BRICS è un acronimo, utilizzato in economia internazionale, per individuare cinque paesi: Brasile, Russia, India, Cina e Sudafrica. Sono accomunati da alcune caratteristiche simili, quali: la condizione di economie in via di sviluppo, una popolazione numerosa, un vasto territorio, abbondanti risorse naturali strategiche e sono stati caratterizzati, nell’ultimo decennio, da una forte crescita del PIL e della quota nel commercio mondiale. Oggi i paesi Brics fanno quasi un quarto (23%) dell’economia mondiale e il 17% degli interscambi.

Non mancano i fattori di tensione che potrebbero minare o condizionare la solidità e la stessa consistenza di questo nuovo blocco politico: Russia, Cina e India sono potenze con aspirazioni egemoniche competitive differenti. Per esempio sono particolarmente tesi  i rapporto tra Cina e India, ai lati opposti della barricata nell’Indo-Pacifico. Ma entrambe sono “legate” dal petrolio scontato importato dalla Russia, dopo la guerra in Ucraina.

Il summit

I temi trattati riguardano la guerra in Ucraina, la politica e l’economia internazionale, la sicurezza alimentare e la pandemia.

“Abbiamo discusso la situazione in Ucraina e ricordato le nostre posizioni nazionali espresse nelle sedi appropriate. Sosteniamo i colloqui tra Russia e Ucraina”, si legge nella dichiarazione.

Inoltre i paesi hanno espresso il loro sostegno agli sforzi delle Nazioni Unite e del suo Segretario Generale Antonio Guterres, nonché del Comitato Internazionale della Croce Rossa sulla fornitura di aiuti umanitari all’Ucraina.

Nell’ambito della politica estera, gli stati Brics  hanno riaffermato il loro “rispetto della sovranità e dell’integrità territoriale di tutti gli Stati” e il loro “forte impegno per il disarmo nucleare”.

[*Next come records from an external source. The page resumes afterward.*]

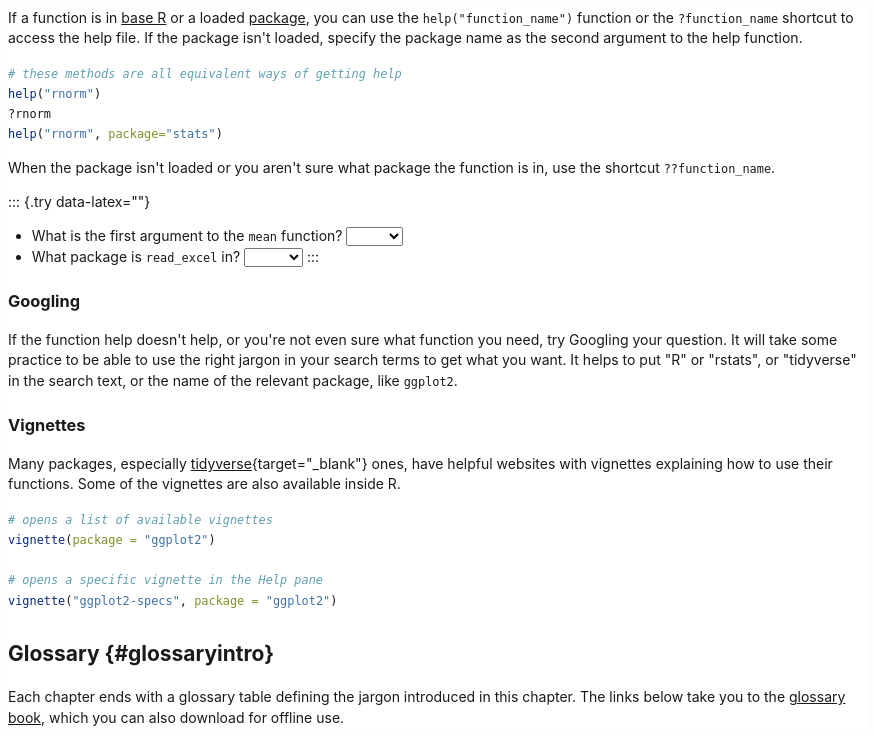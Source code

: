 If a function is in <a class='glossary' target='_blank' title='The set of R functions that come with a basic installation of R, before you add external packages.' href='https://psyteachr.github.io/glossary/b#base-r'>base R</a> or a loaded <a class='glossary' target='_blank' title='A group of R functions.' href='https://psyteachr.github.io/glossary/p#package'>package</a>, you can use the `help("function_name")` function or the `?function_name` shortcut to access the help file. If the package isn't loaded, specify the package name as the second argument to the help function.


```r
# these methods are all equivalent ways of getting help
help("rnorm")
?rnorm
help("rnorm", package="stats") 
```

When the package isn't loaded or you aren't sure what package the function is in, use the shortcut `??function_name`.

::: {.try data-latex=""}

* What is the first argument to the `mean` function? <select class='webex-select'><option value='blank'></option><option value=''>trim</option><option value=''>na.rm</option><option value=''>mean</option><option value='answer'>x</option></select>
* What package is `read_excel` in? <select class='webex-select'><option value='blank'></option><option value=''>readr</option><option value='answer'>readxl</option><option value=''>base</option><option value=''>stats</option></select>
:::

### Googling

If the function help doesn't help, or you're not even sure what function you need, try Googling your question. It will take some practice to be able to use the right jargon in your search terms to get what you want. It helps to put "R" or "rstats", or "tidyverse" in the search text, or the name of the relevant package, like <code class='package'>ggplot2</code>. 

### Vignettes

Many packages, especially [tidyverse](https://www.tidyverse.org/packages/){target="_blank"} ones, have helpful websites with vignettes explaining how to use their functions. Some of the vignettes are also available inside R. 

```r
# opens a list of available vignettes
vignette(package = "ggplot2")

# opens a specific vignette in the Help pane
vignette("ggplot2-specs", package = "ggplot2")
```


## Glossary  {#glossaryintro}

Each chapter ends with a glossary table defining the jargon introduced in this chapter. The links below take you to the [glossary book](https://psyteachr.github.io/glossary), which you can also download for offline use.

L’associazione sostiene anche la “riforma globale dell’ONU, compreso il suo Consiglio di sicurezza”, al fine di aumentare la rappresentanza dei paesi in via di sviluppo in modo che possano rispondere adeguatamente alle sfide globali.

La Cina ha proposto un accordo di libero scambio tra i Paesi Brics, viste le potenzialità, ma si tratta di un modo per contenere gli Stati Uniti.

La Russia invece ha proposto di creare una una nuova valuta di riserva internazionale basata sulle monete dei paesi membri del gruppo Brics, e in funzione ‘anti-dollaro.

Secondo gli analisti, l’alleanza Brics , nonostante le tante divisioni interne, dimostra di controbilanciare le decisioni prese dall’Europa e dagli Stati Uniti. Infatti, le importazioni di petrolio russo della Cina sono in netto aumento. In tal modo la Russia è in grado di trovare altri inquirenti, indipendentemente dalle sanzioni.